I cannot come up with anything, even though I'm sure these are pretty basis phrases.
Any ideas?



לשבת למישהו על הראש
לשבת עם מישהו על משהו (כמו מסמך וכדומה)
 
Thank you, Liz


----------



## arielipi

You should ask in English forum, explain what these mean


----------



## Drink

It would help if you could explain what they mean.


----------



## origumi

לשבת למישהו על הראש = to nudge, as in Hebrew slang לנג'ס.
לשבת עם מישהו על משהו = to get around the table (I guess there are better alternatives).


----------



## Drink

origumi said:


> לשבת למישהו על הראש = to nudge, as in Hebrew slang לנג'ס.



"To nudge" is the wrong word. I think "to be all over someone about something" is a good fit.


----------



## origumi

Drink said:


> "To nudge" is the wrong word. I think "to be all over someone about something" is a good fit.


Sounds good, with a caveat: http://dictionary.cambridge.org/dictionary/british/be-all-over-sb


----------



## Drink

origumi said:


> Sounds good, with a caveat: http://dictionary.cambridge.org/dictionary/british/be-all-over-sb



Yes, make sure to include the "about ..." even if it is just "about it".


----------



## arielipi

But it's not sexual


----------



## Drink

arielipi said:


> But it's not sexual



That's why there's a caveat. If you forget the "about ...", it might sound sexual.


----------



## Lyberty

I wouldn't translate לשבת למישהו על הראש as 'nudge'. 'Nudge' (and 'to be all over someone about something') has a meaning that is negative and inappropriate for a work setting (and this is a meaning I need). You don't 'nudge' your team members or your subordinates to finish a report or respond to a client. While לשבת למישהו על הראש has a meaning of insisting that things are done, in an assertive way, but without the negative meaning. 
I guess i need to try asking the English forum  )). 
Thank you all for your help.


----------



## Drink

Lyberty said:


> I wouldn't translate לשבת למישהו על הראש as 'nudge'. 'Nudge' (and 'to be all over someone about something') has a meaning that is negative and inappropriate for a work setting (and this is a meaning I need). You don't 'nudge' your team members or your subordinates to finish a report or respond to a client. While לשבת למישהו על הראש has a meaning of insisting that things are done, in an assertive way, but without the negative meaning.
> I guess i need to try asking the English forum  )).
> Thank you all for your help.



"Nudge" does not have any "meaning that is negative and inappropriate for a work setting", but I agree that it is simply the wrong word. My suggestion has the intended meaning and also works in a work setting: "My boss was all over me yesterday about finishing the report."


----------



## bazq

Maybe לשבת על משהו = to go over something?


----------



## arielipi

But the Hebrew expression *is* negative


----------



## Drink

arielipi said:


> But the Hebrew expression *is* negative



The English one is negative as well.


----------



## arbelyoni

How about "to be on one's back"?


----------



## origumi

Drink said:


> "Nudge" does not have any "meaning that is negative and inappropriate for a work setting", but I agree that it is simply the wrong word.

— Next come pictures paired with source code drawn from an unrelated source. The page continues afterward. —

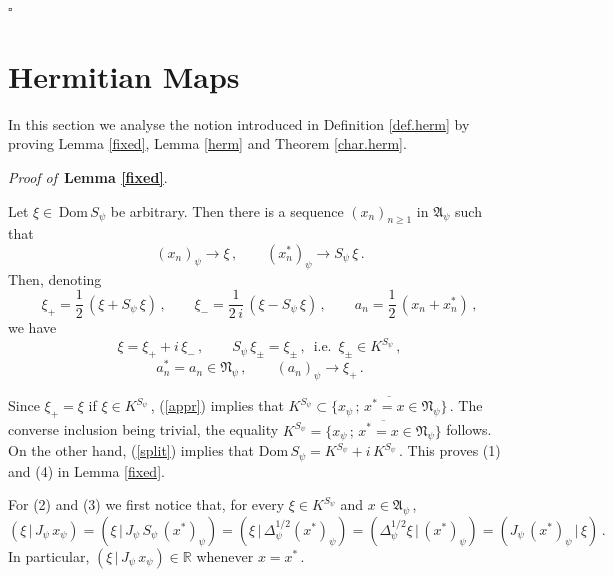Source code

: \documentclass[reqno]{amsart}
\theoremstyle{definition}
\theoremstyle{remark}
\numberwithin{equation}{section}
\theoremstyle{plain}
\begin{document}
\hfill $\square\quad$

\bigskip
\section{Hermitian Maps}
\bigskip

In this section we analyse the notion introduced in Definition
\ref{def.herm} by proving Lemma \ref{fixed}, Lemma \ref{herm} and
Theorem \ref{char.herm}.
\medskip

{\it Proof of }$\,${\bf Lemma \ref{fixed}}.
\medskip

Let $\xi\in\,$Dom$\, S_\psi$ be arbitrary. Then there is a 
sequence $(x_n)_{n\geq 1}$ in $\mathfrak A_\psi$ such that
\begin{equation*}
(x_n^{})_\psi\longrightarrow\xi\, ,\qquad (x_n^*)_\psi\longrightarrow
S_\psi\,\xi\, .
\end{equation*}
Then, denoting
\begin{equation*}
\xi_+ =\frac 12\, (\xi +S_\psi\,\xi )\, ,\qquad \xi_- =\frac 1{2\, i}\,
(\xi -S_\psi\,\xi )\, ,\qquad a_n =\frac 12\, (x_n^{} +x_n^*)\, ,
\end{equation*}
we have
\begin{equation}\label{split}
\xi =\xi_+ +i\,\xi_-\, ,\qquad S_\psi\,\xi_\pm =\xi_\pm\, ,\,
\text{ i.e. }\,\xi_\pm\in K^{S_\psi}\, ,
\end{equation}
\begin{equation}\label{appr}
a_n^*=a_n^{}\in\mathfrak N_\psi\, ,\qquad (a_n^{})_\psi\longrightarrow
\xi_+\, .
\end{equation}
\vspace{0.1 pt}

Since $\xi_+=\xi$ if $\xi\in K^{S_\psi}\,$, (\ref{appr}) implies that
$K^{S_\psi}\subset\overline{\{ x_\psi\, ;\, x^*=x\in
\mathfrak N_\psi\}}\,$. The converse inclusion being trivial, the
equality $K^{S_\psi} =\overline{\{ x_\psi\, ;\, x^*=x\in
\mathfrak N_\psi\}}$ follows. On the other hand, (\ref{split})
implies that Dom$\, S_\psi =K^{S_\psi} +i\, K^{S_\psi}\,$. This
proves (1) and (4) in Lemma \ref{fixed}.

For (2) and (3) we first notice that, for every $\xi\in K^{S_\psi}$
and $x\in\mathfrak A_\psi\,$,
\begin{equation*}
(\xi\, |\, J_\psi\, x_\psi )=(\xi\, |\, J_\psi\, S_\psi\, (x^*)_\psi )
=(\xi\, |\,\Delta_\psi^{1/2} (x^*)_\psi )=(\Delta_\psi^{1/2} \xi\, |\,
(x^*)_\psi )=(J_\psi\, (x^*)_\psi\, |\,\xi )\, .
\end{equation*}
In particular, $(\xi\, |\, J_\psi\, x_\psi )\in\mathbb R$ whenever
$x=x^*\,$.
\end{document}
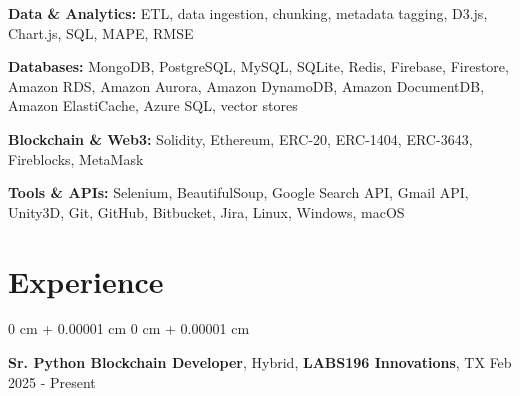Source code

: \documentclass[10pt, letterpaper]{article}
\newenvironment{onecolentry}{
    \begin{adjustwidth}{
        0 cm + 0.00001 cm
    }{
        0 cm + 0.00001 cm
    }
}{
    \end{adjustwidth}
} %
\newcommand{\resumeheading}[2]{%
    \begin{onecolentry}
        #1 \hfill #2
    \end{onecolentry}
} %
\begin{document}
\vspace{0.25em}

\textbf{Data \& Analytics:}
ETL, data ingestion, chunking, metadata tagging, D3.js, Chart.js, SQL, MAPE, RMSE

\vspace{0.25em}

\textbf{Databases:}
MongoDB, PostgreSQL, MySQL, SQLite, Redis, Firebase, Firestore, Amazon RDS, Amazon Aurora, Amazon DynamoDB, Amazon DocumentDB, Amazon ElastiCache, Azure SQL, vector stores

\vspace{0.25em}

\textbf{Blockchain \& Web3:}
Solidity, Ethereum, ERC-20, ERC-1404, ERC-3643, Fireblocks, MetaMask

\vspace{0.25em}

\textbf{Tools \& APIs:}
Selenium, BeautifulSoup, Google Search API, Gmail API, Unity3D, Git, GitHub, Bitbucket, Jira, Linux, Windows, macOS



\section{Experience}

\resumeheading{\textbf{Sr. Python Blockchain Developer}, Hybrid, \textbf{LABS196 Innovations}, TX}{Feb 2025 - Present}
\end{document}

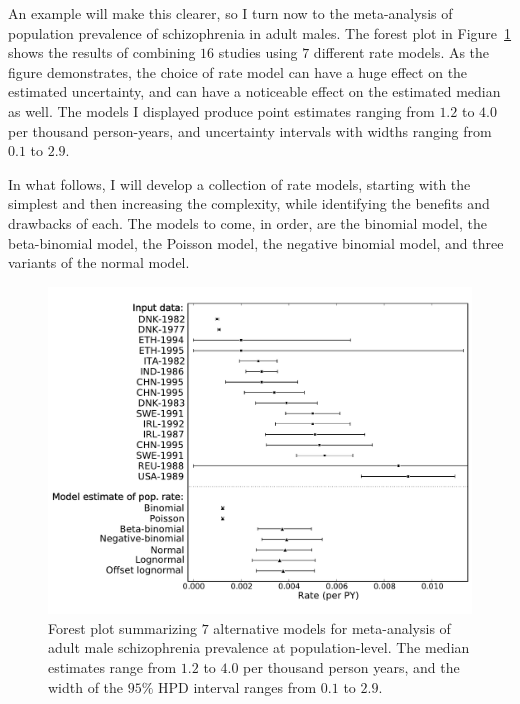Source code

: An example will make this clearer, so I turn now to the meta-analysis
of population prevalence of schizophrenia in adult males.  The forest
plot in Figure~\ref{rate-model-schiz-forest} shows the
results of combining $16$ studies using $7$ different rate models.  As
the figure demonstrates, the choice of rate model can have a huge
effect on the estimated uncertainty, and can have a noticeable effect
on the estimated median as well. The models I displayed produce point
estimates ranging from $1.2$ to $4.0$ per thousand person-years, and
uncertainty intervals with widths ranging from $0.1$ to $2.9$.

In what follows, I will develop a collection of rate models, starting
with the simplest and then increasing the complexity, while
identifying the benefits and drawbacks of each.  The models to come,
in order, are the binomial model, the beta-binomial model, the Poisson
model, the negative binomial model, and three variants of the normal
model.

\begin{figure}[h]
\begin{center}
\includegraphics[width=\textwidth]{schiz_forest.pdf}

\end{center}
\caption{Forest plot summarizing $7$ alternative models for
  meta-analysis of adult male schizophrenia prevalence at
  population-level.  The median estimates range from
  $1.2$ to
  $4.0$ per thousand person years, and the width of the
  $95\%$ HPD interval ranges from
  $0.1$ to
  $2.9$.}
\label{rate-model-schiz-forest}
\end{figure}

You keep saying it's the wrong word but give no reason. Nudge as in nag (= "to annoy by demands"), pester (= "annoy someone with frequent or persistent requests"), has very similar meaning to לשבת למישהו על הראש.

Of course subtle differences may make this translation inappropriate in specific contexts, as the thread opener wrote above.


----------



## Drink

origumi said:


> You keep saying it's the wrong word but give no reason. Nudge as in nag (= "to annoy by demands"), pester (= "annoy someone with frequent or persistent requests"), has very similar meaning to לשבת למישהו על הראש.
> 
> Of course subtle differences may make this translation inappropriate in specific contexts, as the thread opener wrote above.



A "nudge" is a "small successful push" and is not equivalent to nagging or pestering.

I did however remember another idiom that was on the tip of my tongue before: "*to be on someone's back/neck (about something)*".

A ruder alternative is "to be up someone's ass (about something)".


----------



## origumi

Drink said:


> A "nudge" is a "small successful push" and is not equivalent to nagging or pestering.


My English is not perfect and therefore I follow dictionaries and other material. See _nudge_ here and here and here and here etc.


----------



## Drink

origumi said:


> My English is not perfect and therefore I follow dictionaries and other material. See _nudge_ here and here and here and here etc.



I see now, you're referring to the Yiddish slang "nudge/noodzh/noodge" (pronounced /nʊdʒ/). I was thinking of the native English "nudge" (pronounced /nʌdʒ/). The former is not so common in English and I'd guess it's mostly used in New York.


----------



## arielipi

Can someone tell me how they're pronounced please?


----------



## Drink

arielipi said:


> Can someone tell me how they're pronounced please?



The Yiddish borrowing is pronounced with the same vowel as in _b*oo*k_, while the native English word is pronounced with the same vowel as in _b*u*ck_.


----------